§ AIM OF THE TASK: The lines to copy are those in the records below that hold the word "mode".

§ THE RECORDS:
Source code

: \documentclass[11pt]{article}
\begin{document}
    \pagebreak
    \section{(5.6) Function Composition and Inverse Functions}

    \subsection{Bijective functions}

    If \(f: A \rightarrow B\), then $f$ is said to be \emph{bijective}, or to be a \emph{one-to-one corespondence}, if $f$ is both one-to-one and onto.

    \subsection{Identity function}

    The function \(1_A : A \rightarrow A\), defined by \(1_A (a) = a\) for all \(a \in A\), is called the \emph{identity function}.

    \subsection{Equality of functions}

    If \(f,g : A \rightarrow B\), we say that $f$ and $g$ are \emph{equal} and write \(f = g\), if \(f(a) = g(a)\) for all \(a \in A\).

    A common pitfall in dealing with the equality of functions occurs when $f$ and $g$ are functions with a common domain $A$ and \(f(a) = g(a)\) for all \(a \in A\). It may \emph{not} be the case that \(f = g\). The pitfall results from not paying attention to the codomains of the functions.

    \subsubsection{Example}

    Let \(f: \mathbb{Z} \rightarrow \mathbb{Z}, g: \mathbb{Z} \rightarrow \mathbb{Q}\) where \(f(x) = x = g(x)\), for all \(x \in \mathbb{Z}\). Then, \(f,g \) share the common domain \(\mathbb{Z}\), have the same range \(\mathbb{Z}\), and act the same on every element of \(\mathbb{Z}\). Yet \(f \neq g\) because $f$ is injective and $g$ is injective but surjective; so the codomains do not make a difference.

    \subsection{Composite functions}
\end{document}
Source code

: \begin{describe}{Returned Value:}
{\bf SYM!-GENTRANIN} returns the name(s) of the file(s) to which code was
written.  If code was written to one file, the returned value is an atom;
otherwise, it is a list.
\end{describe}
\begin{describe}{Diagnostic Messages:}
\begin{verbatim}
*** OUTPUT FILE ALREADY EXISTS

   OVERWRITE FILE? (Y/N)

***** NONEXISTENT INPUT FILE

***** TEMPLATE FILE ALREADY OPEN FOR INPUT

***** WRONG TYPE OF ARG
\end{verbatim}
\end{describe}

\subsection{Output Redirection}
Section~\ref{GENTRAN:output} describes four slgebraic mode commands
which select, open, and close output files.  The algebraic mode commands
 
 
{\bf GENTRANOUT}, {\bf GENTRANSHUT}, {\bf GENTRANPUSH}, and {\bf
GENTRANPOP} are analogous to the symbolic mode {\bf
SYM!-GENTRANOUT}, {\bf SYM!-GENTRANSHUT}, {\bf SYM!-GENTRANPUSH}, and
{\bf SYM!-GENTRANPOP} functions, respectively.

§ TASK RESULT:
Section~\ref{GENTRAN:output} describes four slgebraic mode commands
which select, open, and close output files.  The algebraic mode commands
GENTRANPOP} are analogous to the symbolic mode {\bf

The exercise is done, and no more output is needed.